Wednesday 22 May 2013



Trebarwith Strand - May 2013. (Locations from "Farewell Trip")

Excerpt from Trip's 3rd Letter - Cornwall

"Especially Trebarwith Strand, which is why I want some ashes sprinkled there. The afternoon we sat on the rocks in the last of the rare afternoon sun and watched the tide turn and come right in. The first time of many times we've done that over the years. That was my first proper moment with nature. In nature. I had a sense of something deep and unfathomable, the bigness of nature, the richness of life, and its individual insignificance. Now that's more than anything the church has ever shown me.
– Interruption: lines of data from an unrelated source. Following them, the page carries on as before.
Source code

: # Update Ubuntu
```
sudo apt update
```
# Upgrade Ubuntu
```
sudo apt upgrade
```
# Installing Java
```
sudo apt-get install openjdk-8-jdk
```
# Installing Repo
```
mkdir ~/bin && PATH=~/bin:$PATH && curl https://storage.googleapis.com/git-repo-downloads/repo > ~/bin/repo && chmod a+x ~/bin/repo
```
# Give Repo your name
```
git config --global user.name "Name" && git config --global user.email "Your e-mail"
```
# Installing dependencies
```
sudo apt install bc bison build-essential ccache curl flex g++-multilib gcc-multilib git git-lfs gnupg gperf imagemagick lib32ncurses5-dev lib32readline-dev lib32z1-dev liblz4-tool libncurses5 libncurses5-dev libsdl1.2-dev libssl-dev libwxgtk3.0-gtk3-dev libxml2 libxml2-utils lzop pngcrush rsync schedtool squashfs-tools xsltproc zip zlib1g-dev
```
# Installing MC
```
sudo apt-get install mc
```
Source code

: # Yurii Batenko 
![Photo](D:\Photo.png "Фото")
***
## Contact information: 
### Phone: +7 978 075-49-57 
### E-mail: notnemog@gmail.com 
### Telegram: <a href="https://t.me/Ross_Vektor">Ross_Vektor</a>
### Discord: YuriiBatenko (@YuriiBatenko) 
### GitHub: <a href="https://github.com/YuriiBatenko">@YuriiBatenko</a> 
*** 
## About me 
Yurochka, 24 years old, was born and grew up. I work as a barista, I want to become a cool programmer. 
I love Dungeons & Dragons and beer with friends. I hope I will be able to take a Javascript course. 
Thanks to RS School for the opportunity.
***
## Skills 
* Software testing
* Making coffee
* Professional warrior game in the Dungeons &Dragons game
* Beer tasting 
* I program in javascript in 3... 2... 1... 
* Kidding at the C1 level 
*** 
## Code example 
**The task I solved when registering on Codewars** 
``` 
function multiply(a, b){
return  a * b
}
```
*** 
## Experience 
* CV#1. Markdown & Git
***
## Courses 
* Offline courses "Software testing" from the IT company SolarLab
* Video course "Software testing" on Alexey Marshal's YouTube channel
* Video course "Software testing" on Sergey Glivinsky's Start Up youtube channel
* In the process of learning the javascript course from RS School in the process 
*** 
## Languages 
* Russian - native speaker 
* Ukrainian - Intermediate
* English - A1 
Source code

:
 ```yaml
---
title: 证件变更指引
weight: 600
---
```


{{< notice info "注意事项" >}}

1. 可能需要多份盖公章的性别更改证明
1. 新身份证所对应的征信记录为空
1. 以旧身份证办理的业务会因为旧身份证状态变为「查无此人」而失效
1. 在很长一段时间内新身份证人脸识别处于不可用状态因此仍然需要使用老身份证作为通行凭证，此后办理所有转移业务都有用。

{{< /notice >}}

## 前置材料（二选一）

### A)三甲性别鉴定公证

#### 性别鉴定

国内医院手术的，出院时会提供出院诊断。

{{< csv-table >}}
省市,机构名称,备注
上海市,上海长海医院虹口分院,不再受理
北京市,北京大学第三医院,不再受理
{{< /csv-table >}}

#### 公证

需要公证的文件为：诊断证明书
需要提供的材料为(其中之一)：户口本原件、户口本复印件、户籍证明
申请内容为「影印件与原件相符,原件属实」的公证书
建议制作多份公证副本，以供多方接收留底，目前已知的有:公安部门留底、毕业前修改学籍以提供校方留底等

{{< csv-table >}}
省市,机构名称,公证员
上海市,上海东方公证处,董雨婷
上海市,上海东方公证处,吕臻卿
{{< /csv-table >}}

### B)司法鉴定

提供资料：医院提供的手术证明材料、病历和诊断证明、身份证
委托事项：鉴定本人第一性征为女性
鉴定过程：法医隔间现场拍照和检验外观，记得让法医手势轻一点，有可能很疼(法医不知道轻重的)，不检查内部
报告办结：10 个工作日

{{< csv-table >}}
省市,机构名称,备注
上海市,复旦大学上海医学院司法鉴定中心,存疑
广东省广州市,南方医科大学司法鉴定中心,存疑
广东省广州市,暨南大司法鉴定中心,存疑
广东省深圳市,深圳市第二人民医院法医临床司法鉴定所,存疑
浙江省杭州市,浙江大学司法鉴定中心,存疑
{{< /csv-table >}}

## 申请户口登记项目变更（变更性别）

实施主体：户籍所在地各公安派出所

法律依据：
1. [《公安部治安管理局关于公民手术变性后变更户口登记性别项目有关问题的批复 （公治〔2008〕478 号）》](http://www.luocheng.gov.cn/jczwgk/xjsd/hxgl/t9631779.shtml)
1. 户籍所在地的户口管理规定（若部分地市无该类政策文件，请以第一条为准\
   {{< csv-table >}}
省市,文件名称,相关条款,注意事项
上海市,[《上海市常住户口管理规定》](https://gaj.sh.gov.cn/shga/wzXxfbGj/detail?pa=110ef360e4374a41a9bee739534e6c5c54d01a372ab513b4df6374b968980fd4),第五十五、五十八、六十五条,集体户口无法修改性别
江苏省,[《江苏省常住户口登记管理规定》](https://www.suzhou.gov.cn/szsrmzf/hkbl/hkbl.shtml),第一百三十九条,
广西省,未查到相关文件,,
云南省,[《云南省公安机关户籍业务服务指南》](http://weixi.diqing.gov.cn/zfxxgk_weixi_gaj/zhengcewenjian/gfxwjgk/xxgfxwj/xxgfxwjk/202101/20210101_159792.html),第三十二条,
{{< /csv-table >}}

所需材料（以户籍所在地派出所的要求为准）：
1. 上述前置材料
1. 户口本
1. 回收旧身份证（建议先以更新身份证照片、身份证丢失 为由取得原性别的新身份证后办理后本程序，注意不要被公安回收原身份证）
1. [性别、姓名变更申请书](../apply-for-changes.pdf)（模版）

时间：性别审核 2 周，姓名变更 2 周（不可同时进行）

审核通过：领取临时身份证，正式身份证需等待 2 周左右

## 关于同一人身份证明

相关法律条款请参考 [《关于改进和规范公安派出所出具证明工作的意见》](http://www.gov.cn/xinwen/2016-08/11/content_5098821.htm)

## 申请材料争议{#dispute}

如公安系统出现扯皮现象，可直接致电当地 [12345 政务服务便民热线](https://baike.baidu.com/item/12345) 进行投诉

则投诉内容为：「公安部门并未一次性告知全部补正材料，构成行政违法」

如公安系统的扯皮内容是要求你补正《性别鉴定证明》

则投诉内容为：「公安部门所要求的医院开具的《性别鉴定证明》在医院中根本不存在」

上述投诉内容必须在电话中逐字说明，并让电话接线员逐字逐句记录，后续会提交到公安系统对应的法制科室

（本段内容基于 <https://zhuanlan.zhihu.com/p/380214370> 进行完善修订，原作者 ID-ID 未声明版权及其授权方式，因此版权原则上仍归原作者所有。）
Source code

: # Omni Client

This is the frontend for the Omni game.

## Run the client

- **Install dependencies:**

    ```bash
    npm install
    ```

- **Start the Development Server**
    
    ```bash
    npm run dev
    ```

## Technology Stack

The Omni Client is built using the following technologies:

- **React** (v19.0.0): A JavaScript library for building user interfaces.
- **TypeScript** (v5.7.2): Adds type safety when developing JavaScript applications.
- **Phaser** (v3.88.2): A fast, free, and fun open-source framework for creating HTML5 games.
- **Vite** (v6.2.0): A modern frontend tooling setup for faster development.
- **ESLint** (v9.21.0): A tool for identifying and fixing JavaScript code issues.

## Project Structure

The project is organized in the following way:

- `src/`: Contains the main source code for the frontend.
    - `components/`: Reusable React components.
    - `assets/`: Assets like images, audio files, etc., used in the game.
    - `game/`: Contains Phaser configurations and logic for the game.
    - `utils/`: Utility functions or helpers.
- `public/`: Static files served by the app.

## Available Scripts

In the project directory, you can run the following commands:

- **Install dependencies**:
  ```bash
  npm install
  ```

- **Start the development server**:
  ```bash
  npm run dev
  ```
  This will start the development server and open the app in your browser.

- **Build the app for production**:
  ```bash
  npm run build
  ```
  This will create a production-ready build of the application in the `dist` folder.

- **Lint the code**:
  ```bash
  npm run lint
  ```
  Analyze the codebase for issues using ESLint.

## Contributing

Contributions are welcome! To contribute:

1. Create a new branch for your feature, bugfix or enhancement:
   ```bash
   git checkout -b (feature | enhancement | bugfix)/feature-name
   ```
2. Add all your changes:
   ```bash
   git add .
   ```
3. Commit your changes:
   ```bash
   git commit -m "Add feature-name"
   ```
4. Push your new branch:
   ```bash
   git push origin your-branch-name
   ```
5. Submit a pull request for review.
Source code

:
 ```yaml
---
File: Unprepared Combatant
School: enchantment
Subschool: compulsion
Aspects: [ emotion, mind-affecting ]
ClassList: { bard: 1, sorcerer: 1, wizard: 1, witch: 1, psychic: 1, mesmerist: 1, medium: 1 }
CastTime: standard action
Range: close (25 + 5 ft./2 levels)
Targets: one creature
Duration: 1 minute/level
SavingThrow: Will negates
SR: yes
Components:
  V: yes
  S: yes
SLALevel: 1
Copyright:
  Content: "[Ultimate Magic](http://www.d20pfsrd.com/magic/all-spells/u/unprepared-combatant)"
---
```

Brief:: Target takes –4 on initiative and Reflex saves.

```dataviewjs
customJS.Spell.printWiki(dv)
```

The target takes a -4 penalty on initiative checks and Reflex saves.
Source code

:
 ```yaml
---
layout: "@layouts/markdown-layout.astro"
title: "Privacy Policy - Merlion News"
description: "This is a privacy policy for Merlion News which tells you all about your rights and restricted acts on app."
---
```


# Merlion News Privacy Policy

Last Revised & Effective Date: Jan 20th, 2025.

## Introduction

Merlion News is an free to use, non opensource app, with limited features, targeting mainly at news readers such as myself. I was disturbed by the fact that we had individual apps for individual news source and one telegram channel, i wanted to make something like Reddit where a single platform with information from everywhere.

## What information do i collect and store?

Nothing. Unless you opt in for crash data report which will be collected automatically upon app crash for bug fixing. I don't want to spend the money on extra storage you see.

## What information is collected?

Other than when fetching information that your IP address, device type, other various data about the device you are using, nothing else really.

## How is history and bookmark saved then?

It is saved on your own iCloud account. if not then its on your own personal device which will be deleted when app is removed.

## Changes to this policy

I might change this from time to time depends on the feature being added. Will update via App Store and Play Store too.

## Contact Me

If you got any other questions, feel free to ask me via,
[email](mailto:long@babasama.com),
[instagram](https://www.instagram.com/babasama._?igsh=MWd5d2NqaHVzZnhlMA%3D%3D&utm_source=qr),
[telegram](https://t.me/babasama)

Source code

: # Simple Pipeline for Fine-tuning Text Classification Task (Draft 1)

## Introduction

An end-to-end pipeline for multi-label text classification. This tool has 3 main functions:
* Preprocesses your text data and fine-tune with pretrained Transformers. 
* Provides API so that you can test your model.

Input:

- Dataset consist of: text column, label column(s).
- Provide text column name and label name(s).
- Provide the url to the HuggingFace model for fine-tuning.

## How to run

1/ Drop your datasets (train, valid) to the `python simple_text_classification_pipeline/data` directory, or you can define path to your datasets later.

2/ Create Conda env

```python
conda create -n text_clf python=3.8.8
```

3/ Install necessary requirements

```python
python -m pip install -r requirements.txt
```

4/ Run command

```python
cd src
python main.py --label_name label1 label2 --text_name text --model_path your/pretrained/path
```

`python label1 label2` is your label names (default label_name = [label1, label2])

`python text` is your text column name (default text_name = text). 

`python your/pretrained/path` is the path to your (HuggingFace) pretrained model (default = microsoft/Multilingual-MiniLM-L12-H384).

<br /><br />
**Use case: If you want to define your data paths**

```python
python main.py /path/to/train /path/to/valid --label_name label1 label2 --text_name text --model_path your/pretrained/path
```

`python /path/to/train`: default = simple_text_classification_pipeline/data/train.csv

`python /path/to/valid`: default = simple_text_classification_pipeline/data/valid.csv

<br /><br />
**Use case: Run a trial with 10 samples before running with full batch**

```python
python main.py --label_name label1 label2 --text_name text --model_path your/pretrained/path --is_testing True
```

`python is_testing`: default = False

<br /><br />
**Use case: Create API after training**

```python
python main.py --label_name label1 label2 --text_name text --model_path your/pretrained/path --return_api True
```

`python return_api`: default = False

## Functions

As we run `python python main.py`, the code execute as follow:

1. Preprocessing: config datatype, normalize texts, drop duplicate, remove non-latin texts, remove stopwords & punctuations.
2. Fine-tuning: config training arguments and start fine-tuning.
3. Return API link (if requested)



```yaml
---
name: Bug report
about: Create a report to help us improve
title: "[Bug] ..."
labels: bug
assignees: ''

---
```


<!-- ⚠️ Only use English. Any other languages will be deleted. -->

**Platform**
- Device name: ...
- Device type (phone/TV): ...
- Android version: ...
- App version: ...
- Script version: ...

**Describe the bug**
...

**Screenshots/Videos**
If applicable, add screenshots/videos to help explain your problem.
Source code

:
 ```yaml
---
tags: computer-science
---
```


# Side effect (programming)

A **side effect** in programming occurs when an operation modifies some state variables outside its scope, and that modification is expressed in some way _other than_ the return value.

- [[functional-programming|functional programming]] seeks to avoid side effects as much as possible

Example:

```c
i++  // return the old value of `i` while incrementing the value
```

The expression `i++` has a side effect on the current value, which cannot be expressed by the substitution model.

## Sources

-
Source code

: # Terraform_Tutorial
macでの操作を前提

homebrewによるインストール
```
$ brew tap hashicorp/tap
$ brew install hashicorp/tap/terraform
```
There I was a few months ago pootling along. If you imagine life as a two week summer holiday, at 48 I was happily rambling on around the Monday or Tuesday of the second week. No question I had intimations of morbidity and mortality. No question I was aware that this was the second week, that the excitement of the first week was a distant memory, the middle weekend had come and gone, the end was closer than the beginning, and although the holiday had every chance of extending into the third week, it was also likely to be cut short. I know, crap metaphor. Or simile. Or whatever it is, English grad.

Thing is, although I was aware of feeling this way I still wasn't properly prepared for the actuality. Surely religion only exists because we need something to help us cope with being aware of our own mortality? Well, if that's so, the Church of England sucks.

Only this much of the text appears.